Apple‘s (NASDAQ: AAPL) stock price shot higher Thursday, after JPMorgan’s (NYSE:JPM) Samik Chatterjee initiated coverage of the tech giant with an ‘Overweight’ rating and a base-case price target of $272, which implies more than 21% upside from current levels/$224 per share.
Chatterjee said his call is based on growth in Apple’s compelling transformation to a services business, more pricing leverage in its core iPhone business”, innovation that allows the company to continue to disrupt new markets, as well as earnings growth from stock buybacks which can drive “considerable upside” to current share levels.
“While Apple’s leadership position in the premium smartphone market is well understood by investors, we still see considerable upside to the stock from current levels,” the analyst wrote in a note to clients.
Chatterjee also said he believes Apple’s “robust” high-single-digit growth in the installed base, which is considered a key contributor to services revenue growth, has not been fully appreciated by investors. The analyst sees the mix of services revenues increasing to 20% by the end of FY 2021. Apple’s services revenue accounted for just 8 percent of total revenue as recently as 2012.

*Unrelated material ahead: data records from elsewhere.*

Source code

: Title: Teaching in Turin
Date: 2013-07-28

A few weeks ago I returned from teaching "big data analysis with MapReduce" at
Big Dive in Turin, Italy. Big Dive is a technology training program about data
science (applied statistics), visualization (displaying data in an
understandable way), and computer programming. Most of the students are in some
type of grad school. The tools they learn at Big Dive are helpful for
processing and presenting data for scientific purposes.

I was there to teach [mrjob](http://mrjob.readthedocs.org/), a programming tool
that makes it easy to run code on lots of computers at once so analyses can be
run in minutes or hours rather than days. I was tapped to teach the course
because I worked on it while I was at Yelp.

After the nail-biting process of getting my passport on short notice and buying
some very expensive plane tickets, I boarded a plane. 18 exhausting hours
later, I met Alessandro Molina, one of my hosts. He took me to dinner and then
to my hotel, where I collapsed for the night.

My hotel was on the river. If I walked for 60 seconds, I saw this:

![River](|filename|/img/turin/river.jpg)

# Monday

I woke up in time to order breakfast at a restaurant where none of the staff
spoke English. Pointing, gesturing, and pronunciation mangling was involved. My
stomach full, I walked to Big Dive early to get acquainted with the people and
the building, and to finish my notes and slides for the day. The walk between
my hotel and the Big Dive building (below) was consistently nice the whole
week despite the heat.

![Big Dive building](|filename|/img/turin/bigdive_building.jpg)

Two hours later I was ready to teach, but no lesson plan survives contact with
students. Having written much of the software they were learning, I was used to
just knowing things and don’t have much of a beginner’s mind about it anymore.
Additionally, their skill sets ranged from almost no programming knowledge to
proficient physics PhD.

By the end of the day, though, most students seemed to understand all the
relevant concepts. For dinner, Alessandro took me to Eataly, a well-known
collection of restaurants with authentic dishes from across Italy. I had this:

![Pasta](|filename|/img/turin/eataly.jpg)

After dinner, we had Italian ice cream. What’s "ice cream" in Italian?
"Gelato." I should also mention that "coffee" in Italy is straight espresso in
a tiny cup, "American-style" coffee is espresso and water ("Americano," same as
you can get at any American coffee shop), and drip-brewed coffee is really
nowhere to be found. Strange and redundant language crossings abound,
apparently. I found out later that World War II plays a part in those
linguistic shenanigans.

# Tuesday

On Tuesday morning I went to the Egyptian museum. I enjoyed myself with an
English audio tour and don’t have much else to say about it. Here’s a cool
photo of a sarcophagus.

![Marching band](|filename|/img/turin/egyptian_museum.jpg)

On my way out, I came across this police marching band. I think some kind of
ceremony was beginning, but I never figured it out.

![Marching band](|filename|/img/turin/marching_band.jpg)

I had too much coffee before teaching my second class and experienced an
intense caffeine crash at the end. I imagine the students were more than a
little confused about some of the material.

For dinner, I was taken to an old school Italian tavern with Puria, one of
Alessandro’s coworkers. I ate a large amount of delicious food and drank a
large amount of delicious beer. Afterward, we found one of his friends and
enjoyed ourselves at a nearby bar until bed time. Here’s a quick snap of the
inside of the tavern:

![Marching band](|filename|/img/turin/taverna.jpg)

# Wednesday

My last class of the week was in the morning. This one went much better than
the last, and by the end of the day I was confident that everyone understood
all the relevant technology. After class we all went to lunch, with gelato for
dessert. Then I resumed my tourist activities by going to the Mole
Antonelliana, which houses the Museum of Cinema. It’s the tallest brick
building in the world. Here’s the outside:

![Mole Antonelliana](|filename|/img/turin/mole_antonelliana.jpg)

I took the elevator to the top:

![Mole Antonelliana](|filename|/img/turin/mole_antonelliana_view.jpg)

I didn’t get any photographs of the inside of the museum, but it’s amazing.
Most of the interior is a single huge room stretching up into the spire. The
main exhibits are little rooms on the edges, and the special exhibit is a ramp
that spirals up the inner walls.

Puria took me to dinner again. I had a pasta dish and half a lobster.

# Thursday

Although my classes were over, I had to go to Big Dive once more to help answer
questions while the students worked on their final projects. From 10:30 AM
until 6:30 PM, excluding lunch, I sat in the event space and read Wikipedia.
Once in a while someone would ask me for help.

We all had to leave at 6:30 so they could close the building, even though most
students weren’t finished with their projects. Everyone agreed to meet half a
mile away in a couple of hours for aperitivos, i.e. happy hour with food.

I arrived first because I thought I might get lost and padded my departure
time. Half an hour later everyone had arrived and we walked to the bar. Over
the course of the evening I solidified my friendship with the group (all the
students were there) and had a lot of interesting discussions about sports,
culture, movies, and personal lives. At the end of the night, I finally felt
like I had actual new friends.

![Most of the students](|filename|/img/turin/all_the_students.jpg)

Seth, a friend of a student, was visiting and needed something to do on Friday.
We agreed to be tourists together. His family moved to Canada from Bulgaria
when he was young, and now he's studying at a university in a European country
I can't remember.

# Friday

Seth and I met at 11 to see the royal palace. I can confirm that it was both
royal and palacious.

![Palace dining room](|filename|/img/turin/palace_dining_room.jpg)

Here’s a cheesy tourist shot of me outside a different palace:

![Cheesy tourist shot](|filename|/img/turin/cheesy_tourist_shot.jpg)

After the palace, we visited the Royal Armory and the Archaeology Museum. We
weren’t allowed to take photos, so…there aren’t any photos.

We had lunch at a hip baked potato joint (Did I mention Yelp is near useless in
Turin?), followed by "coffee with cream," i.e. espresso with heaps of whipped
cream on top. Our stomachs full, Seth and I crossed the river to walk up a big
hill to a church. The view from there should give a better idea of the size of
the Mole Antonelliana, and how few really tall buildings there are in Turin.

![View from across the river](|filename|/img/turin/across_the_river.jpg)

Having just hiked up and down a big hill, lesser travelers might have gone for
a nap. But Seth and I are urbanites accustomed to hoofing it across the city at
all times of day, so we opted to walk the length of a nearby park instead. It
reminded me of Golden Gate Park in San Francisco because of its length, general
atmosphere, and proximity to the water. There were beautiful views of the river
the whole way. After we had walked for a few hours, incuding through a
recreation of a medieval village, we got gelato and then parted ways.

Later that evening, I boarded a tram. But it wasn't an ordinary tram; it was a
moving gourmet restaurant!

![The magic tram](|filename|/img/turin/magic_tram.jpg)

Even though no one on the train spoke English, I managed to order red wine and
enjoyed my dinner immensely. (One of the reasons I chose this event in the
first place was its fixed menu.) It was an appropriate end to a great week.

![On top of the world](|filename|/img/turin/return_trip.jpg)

Apple stock traded higher by nearly five points Thursday morning to $224.57. The name’s climb is part of a solid run. Shares of Apple have gained more than 32% since the start of the year, which strongly outperforms the S&P 500’s roughly 8% jump. Over the last 52-weeks, Apple has seen its stock price surge 43%. More impressively, shares of the iPhone maker currently trade at only 16.5x forward 12-month EPS estimates. Trailing-12 prints 20.4x.